The colony of Blacktip Island walking staghorn coral, found this week by island divemasters, is the only-known specimen of the once-believed-extinct species. (photo courtesy of Gage Hoase)
A rare subspecies of staghorn coral, native solely to Blacktip Island and thought extinct for more than 30 years, was rediscovered by members of an island resort’s dive staff, island marine biologists said.
“We went to show our divers one of the only stands of staghorn on the island, and it wasn’t there,” Eagle Ray Divers divemaster Gage Hoase said. “We thought some yahoo’d torn it up for a souvenir, then we spotted it—the exact, same, tangle of coral—50 feet away, about 15 feet deeper, by the drop off.
“We’d heard stories of Blacktip Island walking coral, but passed them off as a local myth,” Hoase said. “But this coral head uprooted itself, then re-rooted in a completely different place. That’s the only explanation. There was no drugs or booze in us at all.”
The discovery stunned island old-timers.
“Walking staghorn used to be all over the place here, before climate change and ocean acidification and human refuse took its toll,” island historian Smithson Atschul said. “The last known sighting was back in the early 90s. We thought it was extinct. But now, this is exciting news.
“Firstly, it tells us the environment’s healthier than we thought, if walking coral can re-establish itself,” Altschul said. “Since it moved to deeper water, that also tells us the water quality, or temperature or both are more conducive to growth at that depth. Divers’ll be looking for more coral there along the wall’s edge.”
Local biologists praised the find.
“Blacktip walking staghorn was, is, a migratory sub-species,” marine cryptobiology professor Ginger Bass said. “They can perambulate, like sea anemones, but are harder. We’ve long suspected there were colonies down deep over the wall—this is one of the most resilient corals in the world, and would never be killed off so easily.
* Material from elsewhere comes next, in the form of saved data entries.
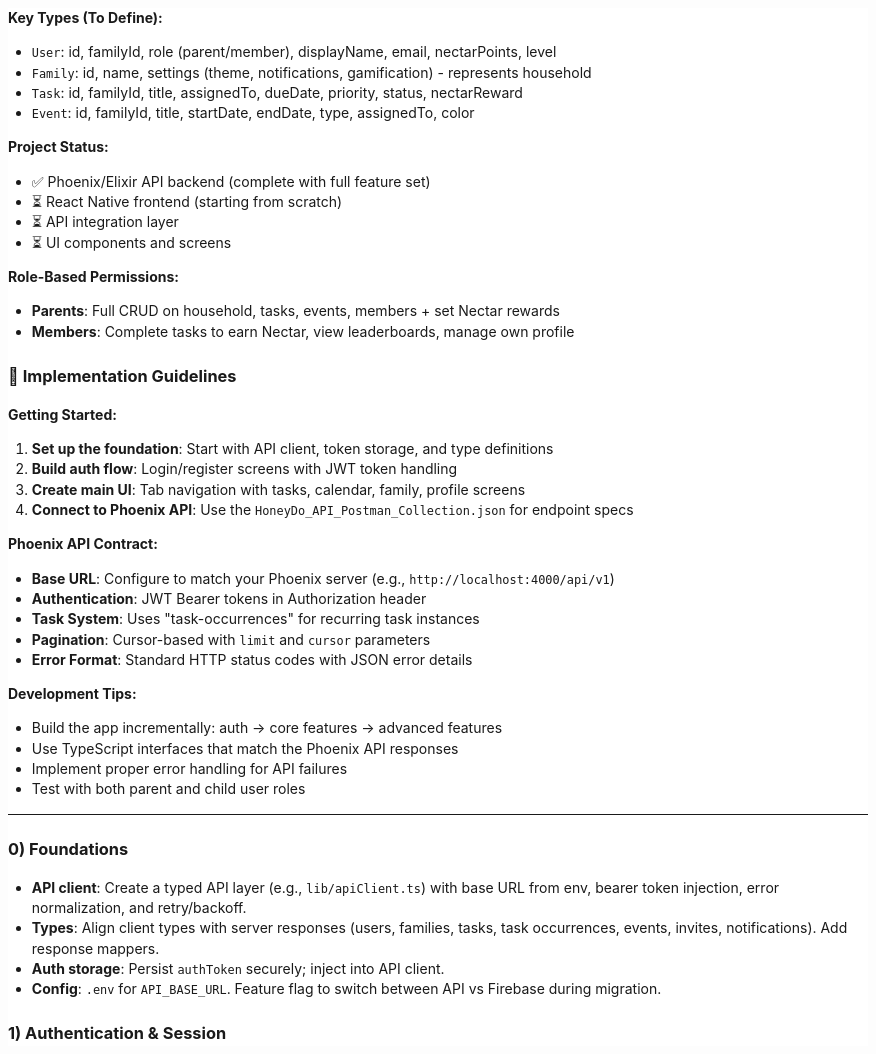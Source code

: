 **Key Types (To Define):**

- `User`: id, familyId, role (parent/member), displayName, email, nectarPoints, level
- `Family`: id, name, settings (theme, notifications, gamification) - represents household
- `Task`: id, familyId, title, assignedTo, dueDate, priority, status, nectarReward
- `Event`: id, familyId, title, startDate, endDate, type, assignedTo, color

**Project Status:**

- ✅ Phoenix/Elixir API backend (complete with full feature set)
- ⏳ React Native frontend (starting from scratch)
- ⏳ API integration layer
- ⏳ UI components and screens

**Role-Based Permissions:**

- **Parents**: Full CRUD on household, tasks, events, members + set Nectar rewards
- **Members**: Complete tasks to earn Nectar, view leaderboards, manage own profile

### 🔧 **Implementation Guidelines**

**Getting Started:**

1. **Set up the foundation**: Start with API client, token storage, and type definitions
2. **Build auth flow**: Login/register screens with JWT token handling
3. **Create main UI**: Tab navigation with tasks, calendar, family, profile screens
4. **Connect to Phoenix API**: Use the `HoneyDo_API_Postman_Collection.json` for endpoint specs

**Phoenix API Contract:**

- **Base URL**: Configure to match your Phoenix server (e.g., `http://localhost:4000/api/v1`)
- **Authentication**: JWT Bearer tokens in Authorization header
- **Task System**: Uses "task-occurrences" for recurring task instances
- **Pagination**: Cursor-based with `limit` and `cursor` parameters
- **Error Format**: Standard HTTP status codes with JSON error details

**Development Tips:**

- Build the app incrementally: auth → core features → advanced features
- Use TypeScript interfaces that match the Phoenix API responses
- Implement proper error handling for API failures
- Test with both parent and child user roles

---

### 0) Foundations

- **API client**: Create a typed API layer (e.g., `lib/apiClient.ts`) with base URL from env, bearer token injection, error normalization, and retry/backoff.
- **Types**: Align client types with server responses (users, families, tasks, task occurrences, events, invites, notifications). Add response mappers.
- **Auth storage**: Persist `authToken` securely; inject into API client.
- **Config**: `.env` for `API_BASE_URL`. Feature flag to switch between API vs Firebase during migration.

### 1) Authentication & Session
“If you study those long, thin arms, you can see they’re made for gripping sand and substrate,” Bass said. “The corals were obviously threatened in the shallows and moved to safer waters. With this resurgence, our goal now is to install underwater video cameras all over the wall to record the migration.”
The island’s business community is promoting the coral.
“A one-of-a-kind thing like this, it’ll put us on the diving map,” the island’s Chamber of Commerce president Piers ‘Doc’ Plank said. “There’s gonna be people from all over coming to see it and film it and study it. That means lots of business for dive companies, hotels and restaurants. Well, restaurant, singular, since that’s all we have.
“We’re gonna put a fence around this bit we know about so it doesn’t wander too far away,” Plank said. “Eagle Ray Divers is also offering rebreather courses so people can go sit in the sand for hours and wait for the coral to move.”
Eagle Ray Divers is not disclosing the coral head’s location until it can be safeguarded.